Daniel Comboni was born on 15 March 1831 at Limone sul Garda, then a village in the north-east of Italy, on the Lake Garda. He was the fourth and the only surviving child out of eight born of his parents, Luigi and Domenica.
His father, Luigi Comboni, was a gardener at ‘Tesoul’, a property belonging to a magistrate of the area. The Comboni family lived next to this property, in a modest house, as we can see in the photo, but still standing in a good state.
The name “Limone” comes from the lemons grown in the area. ‘Tesoul’ was a lemon grove. Daniel grew up in this simple and poor surroundings, where he attended two years of primary school.

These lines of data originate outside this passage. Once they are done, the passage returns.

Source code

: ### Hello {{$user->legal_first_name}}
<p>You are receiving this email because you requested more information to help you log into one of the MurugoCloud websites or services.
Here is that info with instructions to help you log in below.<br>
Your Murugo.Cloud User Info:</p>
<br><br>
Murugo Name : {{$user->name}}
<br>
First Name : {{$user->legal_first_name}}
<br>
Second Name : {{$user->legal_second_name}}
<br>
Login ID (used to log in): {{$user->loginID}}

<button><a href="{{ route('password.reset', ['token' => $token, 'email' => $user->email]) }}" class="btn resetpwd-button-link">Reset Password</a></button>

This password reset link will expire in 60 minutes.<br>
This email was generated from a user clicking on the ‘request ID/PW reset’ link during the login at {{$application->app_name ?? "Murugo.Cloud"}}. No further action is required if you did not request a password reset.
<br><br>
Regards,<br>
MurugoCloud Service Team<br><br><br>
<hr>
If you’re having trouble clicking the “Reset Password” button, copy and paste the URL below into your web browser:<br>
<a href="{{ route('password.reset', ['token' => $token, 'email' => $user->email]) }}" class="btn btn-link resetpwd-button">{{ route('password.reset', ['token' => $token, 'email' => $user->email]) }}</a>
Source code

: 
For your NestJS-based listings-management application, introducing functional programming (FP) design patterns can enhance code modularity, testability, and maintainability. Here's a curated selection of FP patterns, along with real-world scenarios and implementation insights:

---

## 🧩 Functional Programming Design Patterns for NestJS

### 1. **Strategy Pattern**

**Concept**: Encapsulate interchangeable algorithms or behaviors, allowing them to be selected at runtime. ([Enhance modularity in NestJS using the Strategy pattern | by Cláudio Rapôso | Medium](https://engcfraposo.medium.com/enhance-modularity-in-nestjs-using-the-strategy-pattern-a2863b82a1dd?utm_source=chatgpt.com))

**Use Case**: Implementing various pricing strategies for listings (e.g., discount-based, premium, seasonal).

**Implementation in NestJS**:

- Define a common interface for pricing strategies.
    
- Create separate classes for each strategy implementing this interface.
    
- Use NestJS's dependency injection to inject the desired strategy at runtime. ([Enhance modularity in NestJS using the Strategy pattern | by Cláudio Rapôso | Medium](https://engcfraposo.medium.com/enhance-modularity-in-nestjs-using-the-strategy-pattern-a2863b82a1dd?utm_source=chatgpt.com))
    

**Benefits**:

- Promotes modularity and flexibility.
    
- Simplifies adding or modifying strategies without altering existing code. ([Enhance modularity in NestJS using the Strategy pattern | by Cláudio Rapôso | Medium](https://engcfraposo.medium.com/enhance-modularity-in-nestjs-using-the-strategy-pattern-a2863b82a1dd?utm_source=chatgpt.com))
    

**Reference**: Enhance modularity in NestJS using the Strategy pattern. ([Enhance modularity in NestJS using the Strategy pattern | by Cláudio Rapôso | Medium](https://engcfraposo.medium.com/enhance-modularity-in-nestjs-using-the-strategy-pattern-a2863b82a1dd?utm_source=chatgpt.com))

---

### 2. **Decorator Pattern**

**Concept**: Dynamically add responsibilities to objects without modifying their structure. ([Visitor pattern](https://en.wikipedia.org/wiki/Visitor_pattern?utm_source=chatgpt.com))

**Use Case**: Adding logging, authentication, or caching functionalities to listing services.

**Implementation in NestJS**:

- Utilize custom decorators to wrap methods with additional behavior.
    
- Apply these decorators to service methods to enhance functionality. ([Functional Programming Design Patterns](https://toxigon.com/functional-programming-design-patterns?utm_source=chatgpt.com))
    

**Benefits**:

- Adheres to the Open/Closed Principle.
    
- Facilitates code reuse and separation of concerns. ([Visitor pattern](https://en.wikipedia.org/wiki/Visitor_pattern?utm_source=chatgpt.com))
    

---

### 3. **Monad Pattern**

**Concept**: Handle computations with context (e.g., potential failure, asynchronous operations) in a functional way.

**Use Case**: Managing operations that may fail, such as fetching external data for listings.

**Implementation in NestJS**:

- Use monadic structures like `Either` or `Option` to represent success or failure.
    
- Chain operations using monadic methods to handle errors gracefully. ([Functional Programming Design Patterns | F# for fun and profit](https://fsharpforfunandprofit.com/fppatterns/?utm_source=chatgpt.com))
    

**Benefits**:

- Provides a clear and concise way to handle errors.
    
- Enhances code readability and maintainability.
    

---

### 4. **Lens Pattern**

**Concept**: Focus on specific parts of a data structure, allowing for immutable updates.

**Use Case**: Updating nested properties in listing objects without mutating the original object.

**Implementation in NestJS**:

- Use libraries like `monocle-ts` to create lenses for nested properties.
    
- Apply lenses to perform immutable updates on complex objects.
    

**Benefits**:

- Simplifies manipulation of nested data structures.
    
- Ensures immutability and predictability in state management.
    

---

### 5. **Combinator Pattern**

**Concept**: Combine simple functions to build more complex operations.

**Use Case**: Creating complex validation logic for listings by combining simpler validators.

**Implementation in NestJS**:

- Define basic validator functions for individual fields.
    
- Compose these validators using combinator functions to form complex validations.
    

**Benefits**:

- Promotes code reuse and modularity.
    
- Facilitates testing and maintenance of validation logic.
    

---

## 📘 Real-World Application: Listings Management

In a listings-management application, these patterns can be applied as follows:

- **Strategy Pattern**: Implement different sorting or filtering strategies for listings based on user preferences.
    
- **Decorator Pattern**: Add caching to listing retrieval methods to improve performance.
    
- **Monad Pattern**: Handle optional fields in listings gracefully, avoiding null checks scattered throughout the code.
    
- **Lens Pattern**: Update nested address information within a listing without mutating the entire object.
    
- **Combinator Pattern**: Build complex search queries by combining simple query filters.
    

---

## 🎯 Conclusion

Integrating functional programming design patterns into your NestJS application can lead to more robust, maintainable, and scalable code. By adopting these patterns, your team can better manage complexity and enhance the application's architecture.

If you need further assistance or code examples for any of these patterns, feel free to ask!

At the time, the political and social milieu was not a peaceful one. The Austrian Empire ruled over a large area of northern Italy and the Italians were demanding independence and unity for their country.
Daniel’s parents did their best to give him a Christian upbringing by their commitment and testimony of their faith and by the witness of a Christian family life.

From his Writings:

“It seemed to me only last night, when I was still very young; it seemed only last night when as a small boy I was learning on my mother’s knees how to make the sign of the cross, or when from the famous valley of Tesou, where I breathed my first gasps of life, I used to set off all by myself to visit your outstanding patriarchal family to learn the a, b, c of the Italian language under the well known teacher D.
Pietro, your dear uncle, who with the patience of Job, the determination of a German and, more often than not, the assistance of a punishing stick, for the considerable monthly wage of 75 cents, concentrated with energy on my education.”
Letter to Dr. Benedetto Patuzzi, 15 March 1858, from the Kich Tribe in Central Africa. Writing n. 342.